À Kinshasa, le référendum en RDC revient au centre du débat. Dans une tribune publiée le 14 août 2026, Olivier Kamitatu demande au président Félix Tshisekedi une garantie sur les mandats. Il lie cette question au dialogue national annoncé le 17 juillet. L’enjeu porte désormais sur les actes attendus après les annonces.
Référendum en RDC : le fait
Le 28 juillet, la Cour constitutionnelle a déclaré la loi référendaire conforme, avec des réserves. Le 10 août, selon le document parlementaire cité, Tshisekedi a demandé une nouvelle délibération.

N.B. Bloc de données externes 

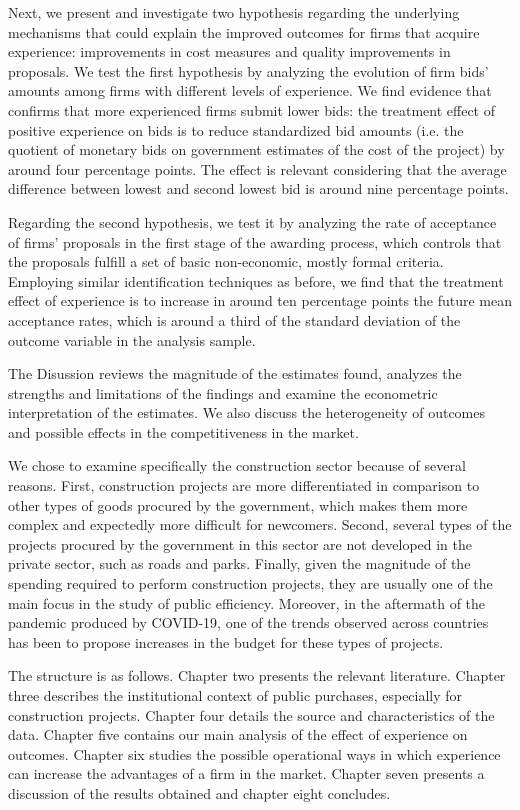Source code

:  Next, we present and investigate two hypothesis regarding the underlying mechanisms that could explain the improved outcomes for firms that acquire experience: improvements in cost measures and quality improvements in proposals. We test the first hypothesis by analyzing the evolution of firm bids' amounts among firms with different levels of experience. We find evidence that confirms that more experienced firms submit lower bids: the treatment effect of positive experience on bids is to reduce standardized bid amounts (i.e. the quotient of monetary bids on government estimates of the cost of the project) by around four percentage points. The effect is relevant considering that the average difference between lowest and second lowest bid is around nine percentage points.

Regarding the second hypothesis, we test it by analyzing the rate of acceptance of firms' proposals in the first stage of the awarding process, which controls that the proposals fulfill a set of basic non-economic, mostly formal criteria.  Employing similar identification techniques as before, we find that the treatment effect of experience is to increase in around ten percentage points the future mean acceptance rates, which is around a third of the standard deviation of the outcome variable in the analysis sample.

The Disussion reviews the magnitude of the estimates found, analyzes the strengths and limitations of the findings and examine the econometric interpretation of the estimates. We also discuss the heterogeneity of outcomes and possible effects in the competitiveness in the market.

We chose to examine specifically the construction sector because of several reasons. First, construction projects are more differentiated in comparison to other types of goods procured by the government, which makes them more complex and expectedly more difficult for newcomers. Second, several types of the projects procured by the government in this sector are not developed in the private sector, such as roads and parks. Finally, given the magnitude of the spending required to perform construction projects, they are usually one of the main focus in the study of public efficiency. Moreover, in the aftermath of the pandemic produced by COVID-19, one of the trends observed across countries has been to propose increases in the budget for these types of projects.

The structure is as follows. Chapter two presents the relevant literature. Chapter three describes the institutional context of public purchases, especially for construction projects. Chapter four  details the source and characteristics of the data. Chapter five contains our main analysis of the effect of experience on outcomes. Chapter six studies the possible operational ways in which experience can increase the advantages of a firm in the market. Chapter seven presents a discussion of the results obtained and chapter eight concludes.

Le 14 août, Kamitatu réclame le retrait de la loi. Il demande aussi un engagement écrit sur l’article 220. « Un délai se reprend. Une garantie se tient », écrit-il.
Le dialogue reste attendu
Le 17 juillet, à Kinshasa, Tshisekedi avait annoncé un dialogue national inclusif. Les modalités restent à préciser.
Kamitatu veut lier procédure et garanties. Il écrit : « Une phrase suffirait. » Elle devrait exclure toute modification du nombre ou de la durée des mandats.
L’enjeu politique
Le sens caché essentiel tient à la confiance. Kamitatu veut transformer une promesse en engagement vérifiable. Hannah Arendt écrivait que « le pouvoir correspond à la capacité humaine d’agir de concert ».
Un dialogue repose aussi sur des règles connues. Il exige des engagements précis et un suivi public.
Quelle suite ?
Septembre doit mesurer la portée des annonces. Le Parlement devra examiner la nouvelle délibération.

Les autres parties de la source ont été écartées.